Before beginning with text patterns, consider the following question. Since humans are experts at understanding text, and, at present, computers are essentially illiterate, can a procedure as simple as a search really find something unexpected to a human? Yes, it can, and here is an example. Anyone fluent in English knows that the precedes its noun, so the following sentence is clearly ungrammatical.

(2.1) Dog the is hungry.

Putting the the before the noun corrects the problem, so sentence 2.2 is correct.

(2.2) The dog is hungry.

A systematically collected sample of text is called a corpus (its plural form is corpora), and large corpora have been collected to study language. For example, the Cambridge International Corpus has over 800 million words and is used in Cambridge University Press language reference books [26]. Since a book has roughly 500 words on a page, this corresponds to roughly 1.6 million pages of text. In such a corpus, is it possible to find a noun followed by the? Our intuition suggests no, but such constructions do occur, and, in fact, they do not seem unusual when read.

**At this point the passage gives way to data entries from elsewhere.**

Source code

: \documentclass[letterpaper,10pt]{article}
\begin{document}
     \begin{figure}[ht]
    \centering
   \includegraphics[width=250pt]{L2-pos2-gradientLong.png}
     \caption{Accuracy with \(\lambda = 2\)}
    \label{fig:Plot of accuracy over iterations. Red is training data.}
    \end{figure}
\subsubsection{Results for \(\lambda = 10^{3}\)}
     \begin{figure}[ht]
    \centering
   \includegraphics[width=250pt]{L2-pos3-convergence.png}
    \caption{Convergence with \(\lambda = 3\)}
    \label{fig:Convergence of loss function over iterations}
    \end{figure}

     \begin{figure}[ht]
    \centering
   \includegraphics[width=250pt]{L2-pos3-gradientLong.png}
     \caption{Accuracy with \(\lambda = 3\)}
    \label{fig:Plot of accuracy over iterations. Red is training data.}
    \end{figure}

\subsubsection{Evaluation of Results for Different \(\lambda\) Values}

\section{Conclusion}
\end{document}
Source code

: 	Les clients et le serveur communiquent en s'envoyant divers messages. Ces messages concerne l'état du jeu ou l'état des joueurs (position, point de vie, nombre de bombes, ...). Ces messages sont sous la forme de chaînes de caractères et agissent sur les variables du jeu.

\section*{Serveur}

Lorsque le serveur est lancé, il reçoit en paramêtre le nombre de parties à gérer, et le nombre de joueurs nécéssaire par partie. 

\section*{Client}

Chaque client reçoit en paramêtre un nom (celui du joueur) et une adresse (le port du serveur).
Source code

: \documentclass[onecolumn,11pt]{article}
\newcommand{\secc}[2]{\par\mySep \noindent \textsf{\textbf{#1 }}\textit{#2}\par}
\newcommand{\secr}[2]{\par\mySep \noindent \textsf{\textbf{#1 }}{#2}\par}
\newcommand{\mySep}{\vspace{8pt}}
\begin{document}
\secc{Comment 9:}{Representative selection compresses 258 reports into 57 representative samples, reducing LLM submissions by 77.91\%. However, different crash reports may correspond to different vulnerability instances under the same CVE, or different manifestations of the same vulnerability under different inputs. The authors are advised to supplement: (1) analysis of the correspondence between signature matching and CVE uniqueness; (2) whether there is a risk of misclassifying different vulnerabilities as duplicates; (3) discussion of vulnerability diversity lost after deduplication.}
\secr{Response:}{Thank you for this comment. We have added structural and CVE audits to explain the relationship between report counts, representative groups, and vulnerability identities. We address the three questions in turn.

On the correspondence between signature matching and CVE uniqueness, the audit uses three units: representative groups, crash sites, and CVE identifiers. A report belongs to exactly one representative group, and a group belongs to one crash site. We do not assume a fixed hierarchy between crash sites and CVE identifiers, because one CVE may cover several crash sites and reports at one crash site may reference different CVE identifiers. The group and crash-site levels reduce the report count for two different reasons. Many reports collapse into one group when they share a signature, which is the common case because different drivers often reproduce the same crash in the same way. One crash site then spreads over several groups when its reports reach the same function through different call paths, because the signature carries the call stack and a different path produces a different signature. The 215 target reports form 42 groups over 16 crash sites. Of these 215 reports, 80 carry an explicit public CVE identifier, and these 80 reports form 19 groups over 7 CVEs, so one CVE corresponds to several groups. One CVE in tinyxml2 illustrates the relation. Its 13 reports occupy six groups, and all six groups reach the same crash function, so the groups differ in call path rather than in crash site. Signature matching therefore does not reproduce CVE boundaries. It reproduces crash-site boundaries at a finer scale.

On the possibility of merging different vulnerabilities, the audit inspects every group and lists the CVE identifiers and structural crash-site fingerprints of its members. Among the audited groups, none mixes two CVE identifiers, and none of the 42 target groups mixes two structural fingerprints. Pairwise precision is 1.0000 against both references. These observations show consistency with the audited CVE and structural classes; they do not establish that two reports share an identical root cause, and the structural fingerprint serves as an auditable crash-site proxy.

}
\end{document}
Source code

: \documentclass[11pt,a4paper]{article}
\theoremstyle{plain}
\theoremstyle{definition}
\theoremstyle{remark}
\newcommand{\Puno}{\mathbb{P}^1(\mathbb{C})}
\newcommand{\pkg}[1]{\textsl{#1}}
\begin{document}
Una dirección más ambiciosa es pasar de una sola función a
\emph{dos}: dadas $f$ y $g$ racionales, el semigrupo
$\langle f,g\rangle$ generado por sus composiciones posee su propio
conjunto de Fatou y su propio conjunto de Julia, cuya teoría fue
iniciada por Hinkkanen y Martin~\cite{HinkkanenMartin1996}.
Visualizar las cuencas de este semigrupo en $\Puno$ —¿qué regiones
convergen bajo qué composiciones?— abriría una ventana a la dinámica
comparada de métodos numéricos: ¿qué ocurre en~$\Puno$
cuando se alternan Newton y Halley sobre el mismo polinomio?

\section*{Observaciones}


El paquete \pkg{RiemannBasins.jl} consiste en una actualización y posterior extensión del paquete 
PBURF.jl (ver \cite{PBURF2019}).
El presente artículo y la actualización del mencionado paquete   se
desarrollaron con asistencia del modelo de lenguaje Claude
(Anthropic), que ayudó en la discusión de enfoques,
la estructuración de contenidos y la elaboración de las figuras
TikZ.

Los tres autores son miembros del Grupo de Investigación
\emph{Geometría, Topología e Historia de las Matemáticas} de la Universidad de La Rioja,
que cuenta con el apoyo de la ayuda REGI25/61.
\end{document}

Try to think of an example before reading the next sentence.

(2.3) Dottie gave the small dog the large bone.

The only place the appears adjacent to a noun in sentence (2.3) is after the word dog. Once this construction is seen, it is clear how it works: the small dog is the indirect object (that is, the recipient of the action of giving), and the large bone is the direct object (that is, the object that is given.) So it is the direct object’s the that happens to follow dog.

A new generation of English reference books have been created using corpora. For example, the Longman Dictionary of American English [74] uses the Longman Corpus of Spoken American English as well as the Longman Corpus of Written American English, and the Cambridge Grammar of English [26] is based on the Cambridge International Corpus. One way to study a corpus is to construct a concordance, where examples of a word along with the surrounding text are extracted. This is sometimes called a KWIC concordance, which stands for Key Word In Context. The results are then examined by humans to detect patterns of usage. This technique is useful, so much so that some concordances were made by hand before the age of computers, mostly for important texts such as religious works. We come back to this topic in section 2.5 as well as section 6.4.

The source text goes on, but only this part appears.